> **About this exercise**
Examine each line of the listing below. Copy those in which the string "decisions" appears.

> **Data for processing**
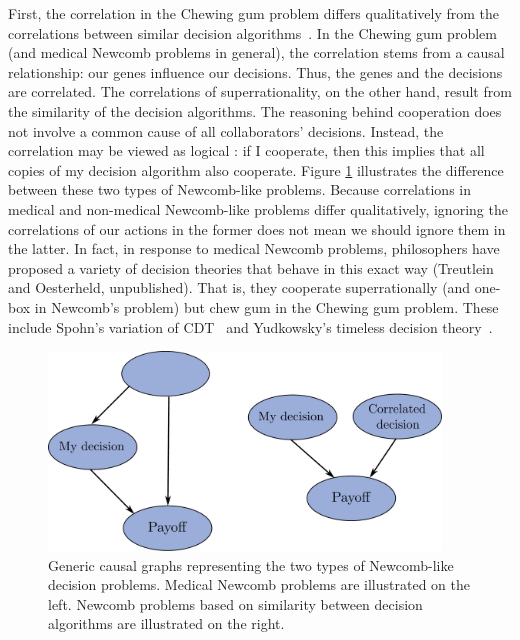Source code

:First, the correlation in the Chewing gum problem differs qualitatively
from the correlations between similar decision algorithms~\parencite{OesterheldTreutlein201X}.
In the Chewing gum problem (and
medical Newcomb problems in general), the correlation stems from a
causal relationship: our genes influence our decisions. Thus, the genes
and the decisions are correlated. The correlations of superrationality,
on the other hand, result from the similarity of the decision
algorithms. The reasoning behind cooperation does not involve a common
cause of all collaborators' decisions. Instead, the correlation may be
viewed as logical \parencite{Garrabrant2016-km}: if I
cooperate, then this implies that all copies of my decision algorithm
also cooperate. Figure \ref{two-types} illustrates the difference between
these two types of Newcomb-like problems. Because correlations in
medical and non-medical Newcomb-like problems differ qualitatively,
ignoring the correlations of our actions in the former does not mean we
should ignore them in the latter. In fact, in response to medical
Newcomb problems, philosophers have proposed a variety of decision
theories that behave in this exact way (Treutlein and Oesterheld,
unpublished). That is, they cooperate superrationally (and one-box in
Newcomb's problem) but chew gum in the Chewing gum problem. These
include Spohn's variation of CDT~\parencite{Spohn2003-zf,Spohn2005-tm,Spohn2012-fo} and Yudkowsky's
timeless decision theory~\parencite{Yudkowsky2010-ul}.

\begin{figure}[h!]
    \centering
    \includegraphics[width=4.1in]{figs/two-types}
    \caption{Generic causal graphs representing the two types of Newcomb-like decision problems. Medical Newcomb problems are illustrated on the left. Newcomb problems based on similarity between decision algorithms are illustrated on the right.}
    \label{two-types}
\end{figure}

> **Answer box**
causal relationship: our genes influence our decisions. Thus, the genes
and the decisions are correlated. The correlations of superrationality,
cause of all collaborators' decisions. Instead, the correlation may be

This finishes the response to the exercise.